Hackathon discussion

Europe/Zurich

# Wed 21.09.2022 Hackathon chat

Present: SR, OM, AV (notes), SH, ZW, VincentMaillou

Discussion on compilers
- SR made a script for raplab to choose between gfortran 8 and 9
- SH used that on raplab and also tried pizdaint, will send some results when tests completed 
- AV iterating on nvc++ on raplab, fixing linking errors, also installed ccache locally

Discussion on OM modifications to signakin
- Presently sigmakin is one kernel call: it iterates on helicities and calls calculate_wavefunction for each helicity
- First step OM is now doing the first step, making each calculate_wavefunction for a different helicity a different kernel
 > AV ok so old model for memory access was each thread asks "which event am I?", new model is "which event and helicity am I?"
 > OM we need to do sum of all helicities now, reduce across threads, shared memory?
   VM/SH ideas on how to use shared memory to do this reduction
   AV calculate_wavefunction presently does a "+="... SH not a good idea to do an atomic += on global memory
 > discussion on how to spread these amongst threads and blocks... 
   SH/OM keep all helicities of event in one block if we use shared memory (shared only by threads within a block)
   AV now we have coalesced memory access with different events in the same warp
   OM even better to have different helicities in the same warp, so you access less memory (use shared memory?)
   consensus that we should keep different options open
   AV there is max threads per block 1024... SH/OM we can do a loop if helicities are more than 1024
 > to be understood, are memory access functions ok now?
   [AV a posteriori: we need some changes anyway to kernelAccess functions, one kernel becomes one event and one helicity]
- AV suggest to do the rest in steps
 > Second step is splitting calculate_wavefunction into two kernels: all FFVs, and just color algebra
   This may require also some changes to access functions, but not much (only jamps need to go to global memory)
 > Third step is the splitting of FFVs (and jamp+=) to different very small kernels
   Discussion on FFV and jamp+=, AV suggest to do wrappers (one wrapper is one kernel, does one FFV and also one jamp+=)
   Discussion on thread divergence, AV now it will no longer be 100%, how to measure? VM ask the profiler channel (*)
 > SR cuda graph? AV suggest as a fourth step... you can do the previous one also without cuda graphs
   After all calculate_wavefunction now is already a graph, it calls O(1000) FFVs in a given order

AV we should introduce some timing of color algebra in cudacpp
OM show draft new paper with Lifson, reducing color algebra timing (in fortran) by x2 or more
using algebra of permutations (reduce caclculations by accessing permutations of previously computed).
Example in gg to 5g, color algebra timing is 72%(!), new method will bring it down to 44%.
Then it still makes sense to work to reduce the other 50% (eg splitting kernels of FFV individually).

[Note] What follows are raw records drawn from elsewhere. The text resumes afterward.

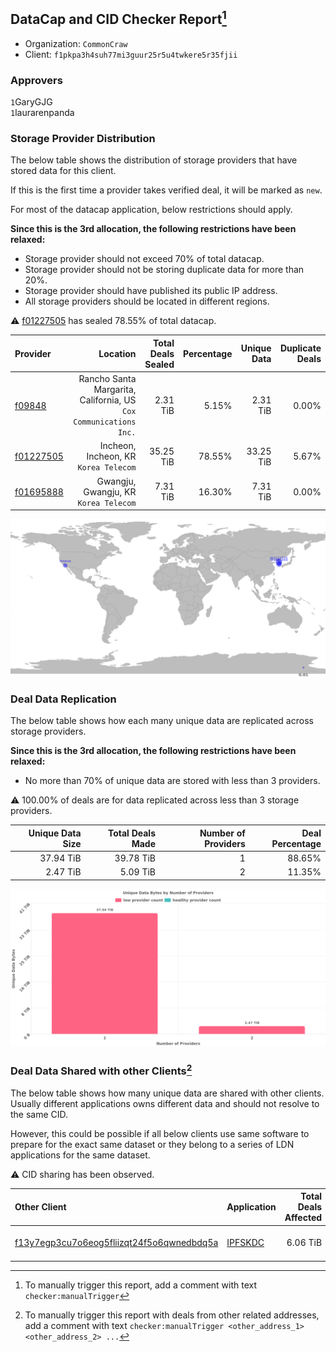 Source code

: ## DataCap and CID Checker Report[^1]
 - Organization: `CommonCraw`
 - Client: `f1pkpa3h4suh77mi3guur25r5u4twkere5r35fjii`
### Approvers
`1`GaryGJG<br/>`1`laurarenpanda

### Storage Provider Distribution
The below table shows the distribution of storage providers that have stored data for this client.

If this is the first time a provider takes verified deal, it will be marked as `new`.

For most of the datacap application, below restrictions should apply.

**Since this is the 3rd allocation, the following restrictions have been relaxed:**
 - Storage provider should not exceed 70% of total datacap.
 - Storage provider should not be storing duplicate data for more than 20%.
 - Storage provider should have published its public IP address.
 - All storage providers should be located in different regions.

⚠️ [f01227505](https://filfox.info/en/address/f01227505) has sealed 78.55% of total datacap.

| Provider                                              |                                                             Location | Total Deals Sealed | Percentage | Unique Data | Duplicate Deals |
| :---------------------------------------------------- | -------------------------------------------------------------------: | -----------------: | ---------: | ----------: | --------------: |
| [f09848](https://filfox.info/en/address/f09848)       | Rancho Santa Margarita, California, US<br/>`Cox Communications Inc.` |           2.31 TiB |      5.15% |    2.31 TiB |           0.00% |
| [f01227505](https://filfox.info/en/address/f01227505) |                             Incheon, Incheon, KR<br/>`Korea Telecom` |          35.25 TiB |     78.55% |   33.25 TiB |           5.67% |
| [f01695888](https://filfox.info/en/address/f01695888) |                             Gwangju, Gwangju, KR<br/>`Korea Telecom` |           7.31 TiB |     16.30% |    7.31 TiB |           0.00% |

<img src="https://raw.githubusercontent.com/data-preservation-programs/filplus-checker-assets/main/filecoin-project/filecoin-plus-large-datasets/issues/1991/1697169173625.png"/>

### Deal Data Replication
The below table shows how each many unique data are replicated across storage providers.


**Since this is the 3rd allocation, the following restrictions have been relaxed:**
- No more than 70% of unique data are stored with less than 3 providers.

⚠️ 100.00% of deals are for data replicated across less than 3 storage providers.

| Unique Data Size | Total Deals Made | Number of Providers | Deal Percentage |
| ---------------: | ---------------: | ------------------: | --------------: |
|        37.94 TiB |        39.78 TiB |                   1 |          88.65% |
|         2.47 TiB |         5.09 TiB |                   2 |          11.35% |

<img src="https://raw.githubusercontent.com/data-preservation-programs/filplus-checker-assets/main/filecoin-project/filecoin-plus-large-datasets/issues/1991/1697169174582.png"/>

### Deal Data Shared with other Clients[^3]
The below table shows how many unique data are shared with other clients.
Usually different applications owns different data and should not resolve to the same CID.

However, this could be possible if all below clients use same software to prepare for the exact same dataset or they belong to a series of LDN applications for the same dataset.

⚠️ CID sharing has been observed.

| Other Client                                                                                                          | Application                                                                             | Total Deals Affected | Unique CIDs | Approvers                               |
| :-------------------------------------------------------------------------------------------------------------------- | :-------------------------------------------------------------------------------------- | -------------------: | ----------: | :-------------------------------------- |
| [f13y7egp3cu7o6eog5fliizqt24f5o6qwnedbdq5a](https://filfox.info/en/address/f13y7egp3cu7o6eog5fliizqt24f5o6qwnedbdq5a) | [IPFSKDC](https://github.com/filecoin-project/filecoin-plus-large-datasets/issues/2060) |             6.06 TiB |         194 | `1`nj-steve<br/>`1`psh0691<br/>`1`zcfil |

[^1]: To manually trigger this report, add a comment with text `checker:manualTrigger`

[^2]: Deals from those addresses are combined into this report as they are specified with `checker:manualTrigger`

[^3]: To manually trigger this report with deals from other related addresses, add a comment with text `checker:manualTrigger <other_address_1> <other_address_2> ...`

AV show slides from https://indico.cern.ch/event/1170924/contributions/4954511/
Slide 22 we can keep the same GPU throughput over several CPU cores
There is even a strange increase, many CPU cores seem better than only one core?! not clear why... VM can profile that! (**)

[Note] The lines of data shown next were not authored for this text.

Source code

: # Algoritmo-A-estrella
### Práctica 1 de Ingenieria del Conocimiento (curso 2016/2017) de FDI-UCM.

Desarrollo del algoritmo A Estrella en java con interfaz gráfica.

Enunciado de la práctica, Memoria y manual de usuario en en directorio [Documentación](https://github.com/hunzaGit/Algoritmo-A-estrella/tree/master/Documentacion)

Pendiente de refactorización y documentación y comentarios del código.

Brainstorming for future developments, summary of a few directions
- Take slide 21 of AV talk above to make some points
 Production was ~1260sec=60sec(mad/fortran)+1200(ME/fortran)
 With GPU offload of ME it becomes ~72sec=60sec(mad/fortran)+12(ME/cuda)
 To speed up the overall timing, we now need to speed up the madevent 60 sec on CPU
 Note that the 12s on cuda uses 8k GPU grid size, which is suboptimal, but limited to 8k from madevent fortran memory
 (if we could use 16k grid sizes the 12s on cuda would already go down maybe to 6s)
 [Example of fortran memory https://github.com/madgraph5/madgraph4gpu/blob/master/epochX/cudacpp/gg_ttgg.mad/SubProcesses/cluster.inc]
- 1. AV to reduce the madevent 60 sec on CPU, we can use several CPU cores
 (unless OM can find ways to speed up fortran; SR suggests can we offload more to GPU?)
 See slides 22 and 24: can keep the GPU busy also by splitting across CPU cores, small overhead
 For instance if we use 64 cores and reduce that to 1s, there is still interest in speeding up the 12s on GPU!
 But using many processes in parallel we may have even more problems with fortran CPU memory...
- 2. OM an alternative to reduce the CPU memory in fortran per event is to use fewer events!
 If we go to the model where each GPU thread is one helicity of one event, rather than all heleicities in one event,
 we reduce the total number of events in flight (and the fortran CPU memory) by the number of helicities
 Example (ggttgg?) with 32 helicities, instead of 8k events we can use 250 events times 32 helicities.
 (And maybe we can even push to 500 events with 32 helicities, i.e. a more optimal grid size of 16k).
- 3. There is still a lot of interest in further speeding up the ME calculation in cuda then!
 SR tensor cores to speed up the color algebra
 OM/AV to split kernels, eventually to individual FFVs (and SR eventually to cuda graph, maybe)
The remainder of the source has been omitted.